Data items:
※
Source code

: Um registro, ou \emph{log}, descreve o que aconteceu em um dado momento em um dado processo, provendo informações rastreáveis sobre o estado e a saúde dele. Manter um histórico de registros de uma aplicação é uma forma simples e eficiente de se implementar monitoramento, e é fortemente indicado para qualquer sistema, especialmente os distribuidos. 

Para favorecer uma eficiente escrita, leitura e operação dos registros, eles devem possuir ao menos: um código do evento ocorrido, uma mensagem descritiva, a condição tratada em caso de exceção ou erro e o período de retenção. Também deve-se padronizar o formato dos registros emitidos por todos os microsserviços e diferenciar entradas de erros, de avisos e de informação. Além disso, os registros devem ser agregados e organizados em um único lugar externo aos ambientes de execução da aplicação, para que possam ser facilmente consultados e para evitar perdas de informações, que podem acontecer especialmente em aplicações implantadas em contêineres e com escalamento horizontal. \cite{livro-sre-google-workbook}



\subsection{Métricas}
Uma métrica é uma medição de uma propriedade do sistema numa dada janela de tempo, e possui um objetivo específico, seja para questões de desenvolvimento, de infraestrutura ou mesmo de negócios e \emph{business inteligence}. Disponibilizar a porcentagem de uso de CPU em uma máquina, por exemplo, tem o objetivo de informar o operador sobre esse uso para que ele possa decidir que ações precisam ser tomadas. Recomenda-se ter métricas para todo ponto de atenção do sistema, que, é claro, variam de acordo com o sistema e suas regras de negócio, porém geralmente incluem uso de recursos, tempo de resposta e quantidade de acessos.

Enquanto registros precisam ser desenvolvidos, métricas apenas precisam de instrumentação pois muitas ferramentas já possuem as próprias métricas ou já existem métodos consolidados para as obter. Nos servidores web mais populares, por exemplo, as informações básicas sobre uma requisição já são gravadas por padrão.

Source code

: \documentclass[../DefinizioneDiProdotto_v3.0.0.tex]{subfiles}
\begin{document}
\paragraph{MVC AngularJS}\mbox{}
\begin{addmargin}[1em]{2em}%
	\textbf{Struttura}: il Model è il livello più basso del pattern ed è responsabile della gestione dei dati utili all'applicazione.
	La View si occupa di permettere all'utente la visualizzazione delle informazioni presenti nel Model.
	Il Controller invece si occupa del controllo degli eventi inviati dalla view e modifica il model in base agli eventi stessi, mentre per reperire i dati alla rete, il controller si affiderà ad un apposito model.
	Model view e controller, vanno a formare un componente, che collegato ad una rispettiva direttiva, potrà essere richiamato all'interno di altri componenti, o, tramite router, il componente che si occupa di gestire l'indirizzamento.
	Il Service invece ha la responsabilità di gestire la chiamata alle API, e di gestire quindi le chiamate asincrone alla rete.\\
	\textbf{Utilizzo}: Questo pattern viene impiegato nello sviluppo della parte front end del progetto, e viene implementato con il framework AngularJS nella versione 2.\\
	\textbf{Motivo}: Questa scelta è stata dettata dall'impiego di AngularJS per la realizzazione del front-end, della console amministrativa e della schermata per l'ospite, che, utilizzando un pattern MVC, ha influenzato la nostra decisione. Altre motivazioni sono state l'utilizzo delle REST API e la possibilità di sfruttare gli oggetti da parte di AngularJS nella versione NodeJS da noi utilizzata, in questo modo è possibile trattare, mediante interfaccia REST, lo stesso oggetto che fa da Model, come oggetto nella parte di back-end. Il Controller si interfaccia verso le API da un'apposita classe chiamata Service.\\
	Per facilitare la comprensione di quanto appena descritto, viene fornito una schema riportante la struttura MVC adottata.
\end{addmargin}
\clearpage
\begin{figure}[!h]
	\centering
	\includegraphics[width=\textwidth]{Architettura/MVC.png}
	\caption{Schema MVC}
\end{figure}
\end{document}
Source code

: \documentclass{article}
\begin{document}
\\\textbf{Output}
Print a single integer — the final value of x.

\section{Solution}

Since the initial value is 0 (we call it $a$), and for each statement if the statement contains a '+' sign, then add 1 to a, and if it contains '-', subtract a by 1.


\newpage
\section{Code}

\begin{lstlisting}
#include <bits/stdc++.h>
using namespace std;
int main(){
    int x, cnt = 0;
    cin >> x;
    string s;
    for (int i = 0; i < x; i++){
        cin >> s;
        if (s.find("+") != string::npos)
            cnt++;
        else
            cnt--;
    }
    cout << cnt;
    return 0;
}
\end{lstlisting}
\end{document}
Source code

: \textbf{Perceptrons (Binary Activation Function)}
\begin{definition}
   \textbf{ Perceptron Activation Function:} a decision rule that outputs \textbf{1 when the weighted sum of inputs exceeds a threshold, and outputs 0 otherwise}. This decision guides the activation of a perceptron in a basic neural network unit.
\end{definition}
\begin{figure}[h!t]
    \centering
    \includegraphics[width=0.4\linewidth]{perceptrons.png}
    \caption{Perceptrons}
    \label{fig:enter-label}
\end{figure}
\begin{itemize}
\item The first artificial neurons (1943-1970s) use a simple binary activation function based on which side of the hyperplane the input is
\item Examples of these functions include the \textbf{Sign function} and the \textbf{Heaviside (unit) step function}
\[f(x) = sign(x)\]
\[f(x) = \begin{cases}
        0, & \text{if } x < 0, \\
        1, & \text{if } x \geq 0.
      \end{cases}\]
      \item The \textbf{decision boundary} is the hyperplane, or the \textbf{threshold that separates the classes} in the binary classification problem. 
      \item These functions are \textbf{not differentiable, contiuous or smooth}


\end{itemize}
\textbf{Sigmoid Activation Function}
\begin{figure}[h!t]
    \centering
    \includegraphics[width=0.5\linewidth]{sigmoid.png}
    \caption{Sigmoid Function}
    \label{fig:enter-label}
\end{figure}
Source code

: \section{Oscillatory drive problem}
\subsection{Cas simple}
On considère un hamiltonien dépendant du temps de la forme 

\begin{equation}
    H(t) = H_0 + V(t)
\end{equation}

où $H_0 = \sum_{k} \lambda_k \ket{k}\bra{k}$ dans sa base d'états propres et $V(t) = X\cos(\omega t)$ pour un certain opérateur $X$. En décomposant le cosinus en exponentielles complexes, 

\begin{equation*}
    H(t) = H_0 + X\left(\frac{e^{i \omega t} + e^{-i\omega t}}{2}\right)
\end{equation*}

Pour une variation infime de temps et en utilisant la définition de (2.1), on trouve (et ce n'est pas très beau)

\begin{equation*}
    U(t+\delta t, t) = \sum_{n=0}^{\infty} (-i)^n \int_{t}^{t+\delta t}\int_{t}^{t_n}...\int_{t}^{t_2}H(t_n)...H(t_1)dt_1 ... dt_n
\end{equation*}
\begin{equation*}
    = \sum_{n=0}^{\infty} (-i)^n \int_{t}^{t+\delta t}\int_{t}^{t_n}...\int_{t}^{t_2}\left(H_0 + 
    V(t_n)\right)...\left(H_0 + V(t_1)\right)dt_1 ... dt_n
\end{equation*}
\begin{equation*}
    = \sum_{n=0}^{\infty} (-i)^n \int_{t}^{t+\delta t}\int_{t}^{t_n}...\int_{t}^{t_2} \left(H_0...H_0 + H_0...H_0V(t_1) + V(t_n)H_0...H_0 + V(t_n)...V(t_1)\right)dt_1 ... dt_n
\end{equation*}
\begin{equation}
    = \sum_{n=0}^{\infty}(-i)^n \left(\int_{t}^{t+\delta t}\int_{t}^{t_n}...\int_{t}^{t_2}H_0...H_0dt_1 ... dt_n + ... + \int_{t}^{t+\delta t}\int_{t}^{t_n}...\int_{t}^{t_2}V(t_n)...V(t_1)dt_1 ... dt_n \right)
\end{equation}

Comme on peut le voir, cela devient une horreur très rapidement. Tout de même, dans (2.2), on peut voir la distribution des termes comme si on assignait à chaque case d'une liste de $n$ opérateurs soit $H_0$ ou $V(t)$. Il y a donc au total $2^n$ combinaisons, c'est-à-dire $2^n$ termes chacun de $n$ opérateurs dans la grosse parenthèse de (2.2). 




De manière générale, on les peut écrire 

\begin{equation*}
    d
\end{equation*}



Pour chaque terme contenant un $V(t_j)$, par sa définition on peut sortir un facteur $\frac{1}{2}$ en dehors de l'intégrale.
※
Starting from the first line of the records above, retype each line exactly up to and including the one that contains "especialmente os distribuidos.", and nothing more.

[Task output]:
Source code

: Um registro, ou \emph{log}, descreve o que aconteceu em um dado momento em um dado processo, provendo informações rastreáveis sobre o estado e a saúde dele. Manter um histórico de registros de uma aplicação é uma forma simples e eficiente de se implementar monitoramento, e é fortemente indicado para qualquer sistema, especialmente os distribuidos. 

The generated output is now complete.